Une attaque en règle qui montre qu’Umaro Sissoco Embaló n’a peur de rien, ni de personne. Le chef de l’Etat bissau-guinéen veut aussi peser en rappelant à ses homologues de la Cédéao que l’institution n’a pas à soutenir des présidents qui s’accrochent au pouvoir. Lorsque Ouattara lui répond, Embaló ne faiblit pas : Il n’y a « pas de petit pays » à la Cédéao, dit-il, comme pour rappeler que son avis compte autant que celui des présidents « à vie ».
Une façon aussi pour Umar Sissoco Embaló de montrer qu’il a de la mémoire. Car moins d’un an auparavant, Alpha Condé et Alassane Ouattara ont soutenu son adversaire lors du scrutin présidentiel bissau-guinéen. Alpha Condé « n’a aucun respect pour moi, et je n’ai aucun respect pour lui », explique librement Embaló dans une interview.
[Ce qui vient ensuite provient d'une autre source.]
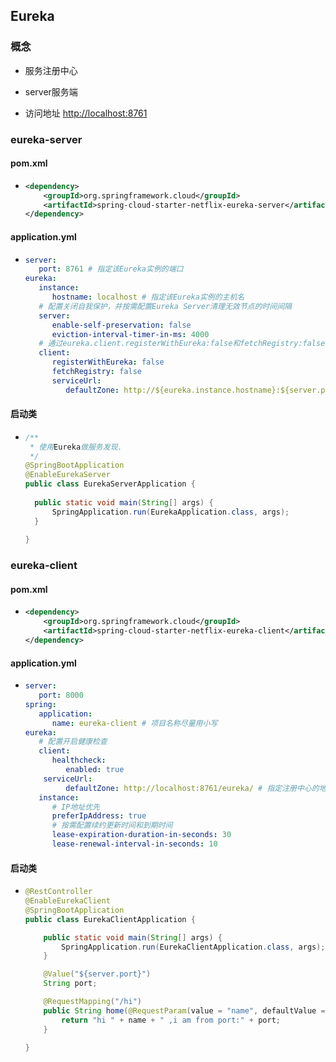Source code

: ## Eureka

### 概念

* 服务注册中心

* server服务端

* 访问地址 [http://localhost:8761](http://localhost:8761)

### eureka-server

#### pom.xml

* ```xml
  <dependency>
      <groupId>org.springframework.cloud</groupId>
      <artifactId>spring-cloud-starter-netflix-eureka-server</artifactId>
  </dependency>
  ```

#### application.yml

* ```yaml
  server:
     port: 8761 # 指定该Eureka实例的端口
  eureka:
     instance:
        hostname: localhost # 指定该Eureka实例的主机名
     # 配置关闭自我保护，并按需配置Eureka Server清理无效节点的时间间隔
     server:
        enable-self-preservation: false
        eviction-interval-timer-in-ms: 4000
     # 通过eureka.client.registerWithEureka:false和fetchRegistry:false，来表明自己是一个eureka server
     client:
        registerWithEureka: false
        fetchRegistry: false
        serviceUrl:
           defaultZone: http://${eureka.instance.hostname}:${server.port}/eureka/
  ```

#### 启动类

* ```java
  /**
   * 使用Eureka做服务发现.
   */
  @SpringBootApplication
  @EnableEurekaServer
  public class EurekaServerApplication {
   
  	public static void main(String[] args) {
  		SpringApplication.run(EurekaApplication.class, args);
  	}
   
  }
  ```

### eureka-client

#### pom.xml

* ```xml
  <dependency>
      <groupId>org.springframework.cloud</groupId>
      <artifactId>spring-cloud-starter-netflix-eureka-client</artifactId>
  </dependency>
  ```

#### application.yml

* ```yaml
  server:
     port: 8000
  spring:
     application:
        name: eureka-client # 项目名称尽量用小写
  eureka:
     # 配置开启健康检查
     client:
        healthcheck:
           enabled: true
      serviceUrl:
           defaultZone: http://localhost:8761/eureka/ # 指定注册中心的地址
     instance:
        # IP地址优先
        preferIpAddress: true
        # 按需配置续约更新时间和到期时间
        lease-expiration-duration-in-seconds: 30
        lease-renewal-interval-in-seconds: 10
  ```

#### 启动类

* ```java
  @RestController
  @EnableEurekaClient
  @SpringBootApplication
  public class EurekaClientApplication {
  
      public static void main(String[] args) {
          SpringApplication.run(EurekaClientApplication.class, args);
      }
  
      @Value("${server.port}")
      String port;
  
      @RequestMapping("/hi")
      public String home(@RequestParam(value = "name", defaultValue = "forezp") String name) {
          return "hi " + name + " ,i am from port:" + port;
      }
  
  }
  ```

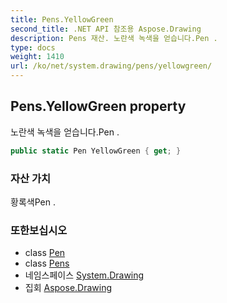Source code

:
 ```yaml
---
title: Pens.YellowGreen
second_title: .NET API 참조용 Aspose.Drawing
description: Pens 재산. 노란색 녹색을 얻습니다.Pen .
type: docs
weight: 1410
url: /ko/net/system.drawing/pens/yellowgreen/
---
```

## Pens.YellowGreen property

노란색 녹색을 얻습니다.Pen .

```csharp
public static Pen YellowGreen { get; }
```

### 자산 가치

황록색Pen .

### 또한보십시오

* class [Pen](../../pen/)
* class [Pens](../)
* 네임스페이스 [System.Drawing](../../pens/)
* 집회 [Aspose.Drawing](../../../)


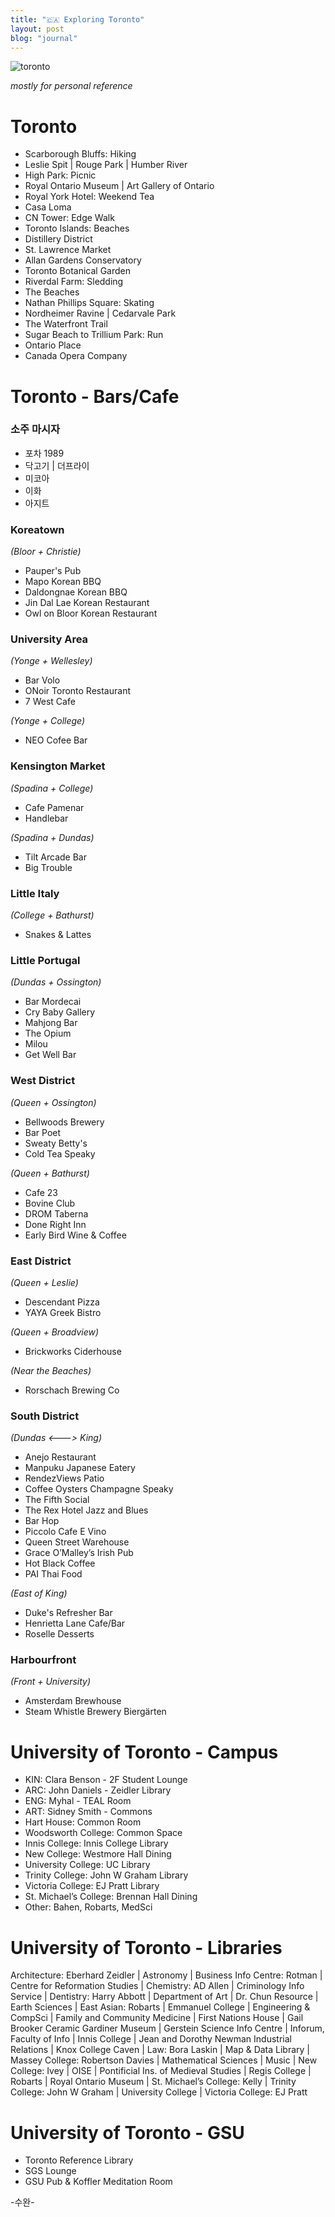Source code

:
 ```yaml
---
title: "🇨🇦 Exploring Toronto"
layout: post
blog: "journal"
---
```


![toronto](/assets/toronto.jpg)

_mostly for personal reference_

# Toronto
- Scarborough Bluffs: Hiking
- Leslie Spit | Rouge Park | Humber River
- High Park: Picnic
- Royal Ontario Museum | Art Gallery of Ontario
- Royal York Hotel: Weekend Tea
- Casa Loma
- CN Tower: Edge Walk
- Toronto Islands: Beaches
- Distillery District
- St. Lawrence Market
- Allan Gardens Conservatory
- Toronto Botanical Garden
- Riverdal Farm: Sledding
- The Beaches
- Nathan Phillips Square: Skating
- Nordheimer Ravine | Cedarvale Park
- The Waterfront Trail
- Sugar Beach to Trillium Park: Run
- Ontario Place
- Canada Opera Company

# Toronto - Bars/Cafe

### 소주 마시자  
- 포차 1989
- 닥고기 | 더프라이
- 미코아
- 이화
- 아지트

### Koreatown 
_(Bloor + Christie)_  
- Pauper's Pub
- Mapo Korean BBQ
- Daldongnae Korean BBQ
- Jin Dal Lae Korean Restaurant
- Owl on Bloor Korean Restaurant    

### University Area 
_(Yonge + Wellesley)_   
- Bar Volo
- ONoir Toronto Restaurant
- 7 West Cafe  

_(Yonge + College)_     
- NEO Cofee Bar

### Kensington Market 
_(Spadina + College)_   
- Cafe Pamenar
- Handlebar  
 
_(Spadina + Dundas)_       
- Tilt Arcade Bar
- Big Trouble 

### Little Italy 
_(College + Bathurst)_   
- Snakes & Lattes

### Little Portugal 
_(Dundas + Ossington)_   
- Bar Mordecai
- Cry Baby Gallery
- Mahjong Bar
- The Opium
- Milou
- Get Well Bar

### West District 
_(Queen + Ossington)_    
- Bellwoods Brewery
- Bar Poet
- Sweaty Betty's
- Cold Tea Speaky   

_(Queen + Bathurst)_    
- Cafe 23
- Bovine Club
- DROM Taberna
- Done Right Inn
- Early Bird Wine & Coffee

### East District 
_(Queen + Leslie)_  
- Descendant Pizza
- YAYA Greek Bistro  

_(Queen + Broadview)_     
- Brickworks Ciderhouse  

_(Near the Beaches)_  
- Rorschach Brewing Co

### South District 
_(Dundas <---> King)_  
- Anejo Restaurant
- Manpuku Japanese Eatery
- RendezViews Patio
- Coffee Oysters Champagne Speaky
- The Fifth Social 
- The Rex Hotel Jazz and Blues
- Bar Hop
- Piccolo Cafe E Vino
- Queen Street Warehouse
- Grace O’Malley’s Irish Pub
- Hot Black Coffee
- PAI Thai Food  

_(East of King)_  
- Duke's Refresher Bar
- Henrietta Lane Cafe/Bar
- Roselle Desserts

### Harbourfront 
_(Front + University)_      
- Amsterdam Brewhouse
- Steam Whistle Brewery Biergärten

# University of Toronto - Campus
- KIN: Clara Benson - 2F Student Lounge
- ARC: John Daniels - Zeidler Library
- ENG: Myhal - TEAL Room
- ART: Sidney Smith - Commons
- Hart House: Common Room
- Woodsworth College: Common Space
- Innis College: Innis College Library
- New College: Westmore Hall Dining 
- University College: UC Library
- Trinity College: John W Graham Library
- Victoria College: EJ Pratt Library 
- St. Michael’s College: Brennan Hall Dining
- Other: Bahen, Robarts, MedSci

# University of Toronto - Libraries
Architecture: Eberhard Zeidler | Astronomy | Business Info Centre: Rotman | Centre for Reformation Studies | Chemistry: AD Allen | Criminology Info Service | Dentistry: Harry Abbott | Department of Art | Dr. Chun Resource | Earth Sciences | East Asian: Robarts | Emmanuel College | Engineering & CompSci | Family and Community Medicine | First Nations House | Gail Brooker Ceramic Gardiner Museum | Gerstein Science Info Centre | Inforum, Faculty of Info | Innis College | Jean and Dorothy Newman Industrial Relations | Knox College Caven | Law: Bora Laskin | Map & Data Library | Massey College: Robertson Davies | Mathematical Sciences | Music | New College: Ivey | OISE | Pontificial Ins. of Medieval Studies | Regis College | Robarts | Royal Ontario Museum | St. Michael’s College: Kelly | Trinity College: John W Graham | University College | Victoria College: EJ Pratt

# University of Toronto - GSU
- Toronto Reference Library  
- SGS Lounge 
- GSU Pub & Koffler Meditation Room



-수완-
Cependant, au-delà de la rancœur, le président bissau-guinéen avance des arguments en faveur d’une Afrique mieux gouvernée. Il estime par exemple qu’au-delà de 80 ans, un homme ne peut présider les destinées d’un pays. « L’Afrique ne devrait plus avoir affaire à des Mugabe », résume-t-il, lui qui désire « quitter le pouvoir à 57 ans ».
« Je suis un républicain et je ne cherche qu’à renforcer les institutions »
Avec son « style direct et cash », Umar Sissoco Embaló est un président iconoclaste. Il est rare de rencontrer un correspondant de média qui ne disposerait pas, dans son carnet d’adresses, du numéro de portable d’Embaló. C’est certainement ce qui le rend si populaire auprès des médias : une simplicité dans ses déclarations, pas de langue de bois et un capital sympathie impressionnant. Embaló intéresse aussi pour ses relations amicales détonantes, Alexandre Benalla et Nicolas Sarkozy en tête.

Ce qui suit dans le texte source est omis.